Ateş İçin Şifalı Bitkiler
· Acı yonca yaprağı: İştah açıcı, kuvvet verici, kurt ve ateş düşücüdür, çay olarak tüketilir.
· Acı ağaç: İştah açar, hazmı kolaylaştırır, ateşi düşürür, tükürük ifrazatını arttırır, mide, bağırsak, karaciğer ve böbreklerin çalışmasını düzenler. Böbrek sancılarını keser, taşların düşürülmesine yardımcı olur, bağırsak kurtlarını döker, kanamaları durdurur, haşarat kaçırıcı olarak da kullanılır. Çay olarak tüketilir. Fazla kullanılacak olursa baş dönmesi, mide bulantısı ve kusma yapar.

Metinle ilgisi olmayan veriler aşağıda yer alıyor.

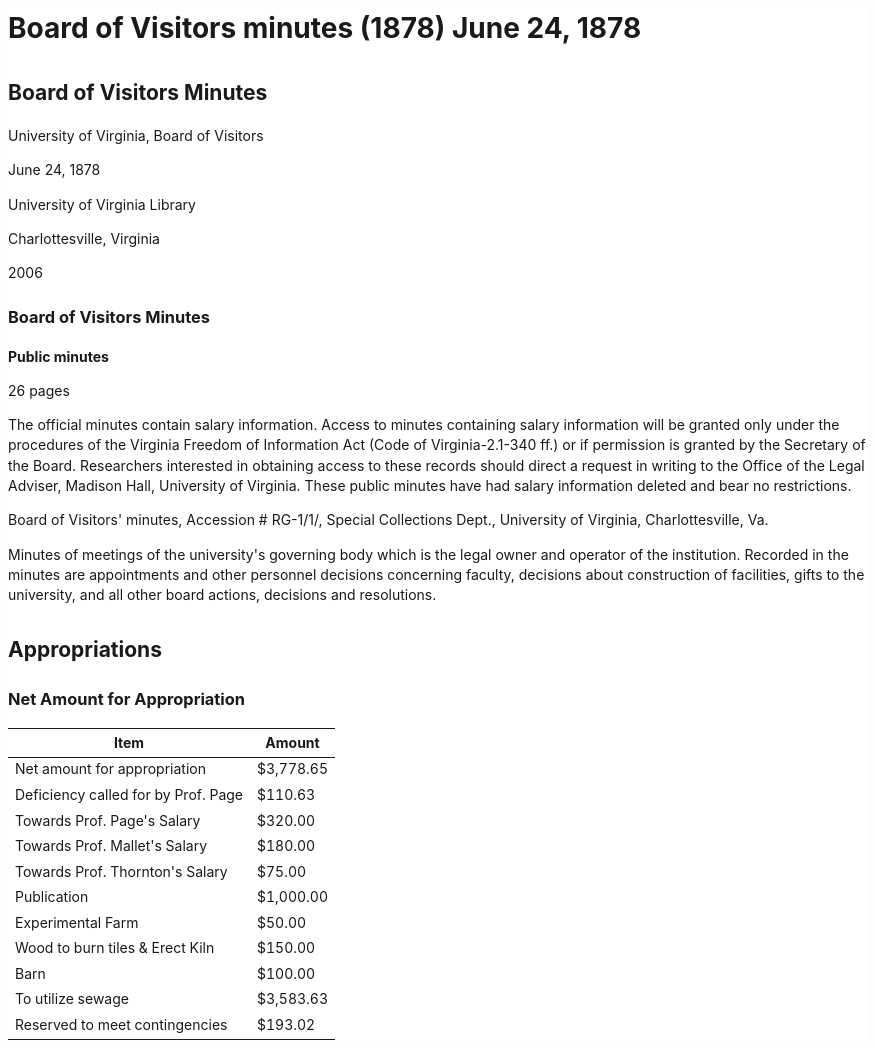 
# Board of Visitors minutes (1878) June 24, 1878

## Board of Visitors Minutes

University of Virginia, Board of Visitors

June 24, 1878

University of Virginia Library

Charlottesville, Virginia

2006

### Board of Visitors Minutes

**Public minutes**

26 pages

The official minutes contain salary information. Access to minutes containing salary information will be granted only under the procedures of the Virginia Freedom of Information Act (Code of Virginia-2.1-340 ff.) or if permission is granted by the Secretary of the Board. Researchers interested in obtaining access to these records should direct a request in writing to the Office of the Legal Adviser, Madison Hall, University of Virginia. These public minutes have had salary information deleted and bear no restrictions.

Board of Visitors' minutes, Accession # RG-1/1/, Special Collections Dept., University of Virginia, Charlottesville, Va.

Minutes of meetings of the university's governing body which is the legal owner and operator of the institution. Recorded in the minutes are appointments and other personnel decisions concerning faculty, decisions about construction of facilities, gifts to the university, and all other board actions, decisions and resolutions.

## Appropriations

### Net Amount for Appropriation

| Item                                                 | Amount     |
|------------------------------------------------------|------------|
| Net amount for appropriation                          | $3,778.65  |
| Deficiency called for by Prof. Page                  | $110.63    |
| Towards Prof. Page's Salary                           | $320.00    |
| Towards Prof. Mallet's Salary                         | $180.00    |
| Towards Prof. Thornton's Salary                       | $75.00     |
| Publication                                           | $1,000.00  |
| Experimental Farm                                     | $50.00     |
| Wood to burn tiles & Erect Kiln                       | $150.00    |
| Barn                                                 | $100.00    |
| To utilize sewage                                     | $3,583.63  |
| Reserved to meet contingencies                        | $193.02    |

· Ayı üzümü: Kuvvet verir, ishali keser, idrar yollarını temizler, idrar söktürür, ateşi düşürür, idrar yollarındaki taşların düşmesine yardım eder, prostat büyümesinden kaynaklanan şikayetleri giderir. Yaprakları kaynatılarak çay gibi içilir.

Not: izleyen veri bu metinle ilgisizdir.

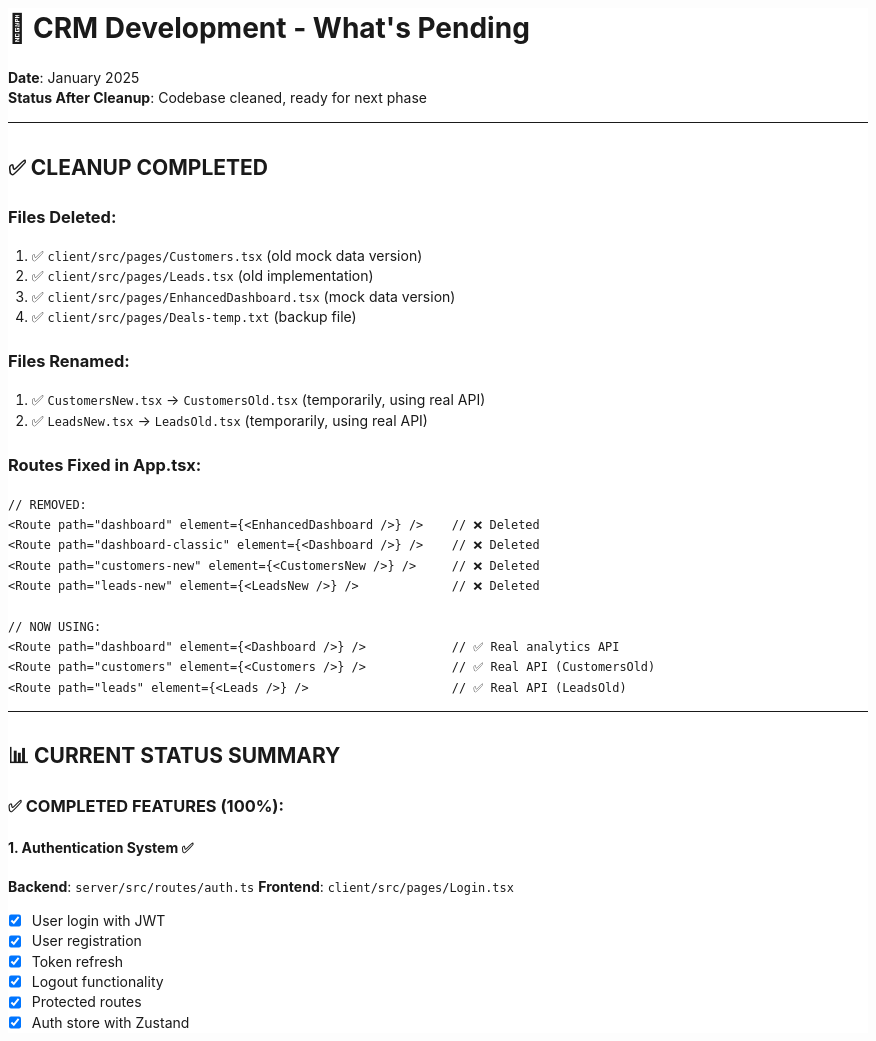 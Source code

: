# 🎯 CRM Development - What's Pending

**Date**: January 2025  
**Status After Cleanup**: Codebase cleaned, ready for next phase

---

## ✅ CLEANUP COMPLETED

### Files Deleted:

1. ✅ `client/src/pages/Customers.tsx` (old mock data version)
2. ✅ `client/src/pages/Leads.tsx` (old implementation)
3. ✅ `client/src/pages/EnhancedDashboard.tsx` (mock data version)
4. ✅ `client/src/pages/Deals-temp.txt` (backup file)

### Files Renamed:

1. ✅ `CustomersNew.tsx` → `CustomersOld.tsx` (temporarily, using real API)
2. ✅ `LeadsNew.tsx` → `LeadsOld.tsx` (temporarily, using real API)

### Routes Fixed in App.tsx:

```tsx
// REMOVED:
<Route path="dashboard" element={<EnhancedDashboard />} />    // ❌ Deleted
<Route path="dashboard-classic" element={<Dashboard />} />    // ❌ Deleted
<Route path="customers-new" element={<CustomersNew />} />     // ❌ Deleted
<Route path="leads-new" element={<LeadsNew />} />             // ❌ Deleted

// NOW USING:
<Route path="dashboard" element={<Dashboard />} />            // ✅ Real analytics API
<Route path="customers" element={<Customers />} />            // ✅ Real API (CustomersOld)
<Route path="leads" element={<Leads />} />                    // ✅ Real API (LeadsOld)
```

---

## 📊 CURRENT STATUS SUMMARY

### ✅ COMPLETED FEATURES (100%):

#### 1. Authentication System ✅

**Backend**: `server/src/routes/auth.ts`
**Frontend**: `client/src/pages/Login.tsx`

- [x] User login with JWT
- [x] User registration
- [x] Token refresh
- [x] Logout functionality
- [x] Protected routes
- [x] Auth store with Zustand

· Defne: terletir, ateşi düşürür, vücuda rahatlık verir, idrar ve adet söktürür, iştah açar, sinir ağrılarını dindirir. Demleme suretiyle çay olarak içilir.
· Deve dikeni: Ateş düşürür, terletir ve vücuda rahatlık verir. Havanda ezilmiş bir tatlı kaşığı tohum, orta boy bir su bardağı dolusu kaynar su ile haşlanır. Üstü kapalı olarak 10-15 dakika demlendikten sonra süzülür. Günde 3 bardak taze demlenmiş çay sabah aç karnına, öğle yemeğinden yarım saat önce ve akşam yatmadan yarım saat önce birer bardak olmak üzere soğutulmadan yudumlanarak içilir.
· Ebegümeci: göğsü yumuşatır, öksürüğü keser, mide bulantısı ve kusmaları önler, ateşi düşürüp vücuda rahatlık verir, boğaz ve bademcik iltihaplarını giderir, diş eti hastalıkları tedavisine yardımcı olur. Çay olarak tüketilir.
· Kantaron çayı: kuvvet verici, ateş düşürücü, iştah açıcı ve hazmı kolaylaştırıcı olarak verilir.
· Kestane: kabuklarının suda kaynatılmasıyla elde edilen çay, ateşi düşürür ve sinileri yatıştırır. Meyvesi kasları kuvvetlendirir, kan dolaşımını düzenler. Varis ve basur memelerinin meydana gelmesini önler. Karaciğer yorgunluğu ve şişkinliğini geçirir, kansızlığı giderir. UYARI: damar sertliği ve yüksek tansiyondan şikayet edenlerle şeker hastaları kestane yememelidir.
· Kınakına: Ateş düşürür, sıtma tedavisinde etkilidir, tifoda faydalıdır. Ağır ve mikrobik hastalıkların nekahat devresini kısaltır. Cilt kaşıntılarına faydalıdır. İştah açar, kuvvet verir, kabızlığı giderir.
· Kızılcık: kızılcık meyvelerinden ezme, marmelat, meyve suyu yapılır. Kabızlık giderici özelliği vardır. Gıda olarak tüketilerek istifade edildiği gibi, kabukları ateş düşürücü için çay olarak içilir.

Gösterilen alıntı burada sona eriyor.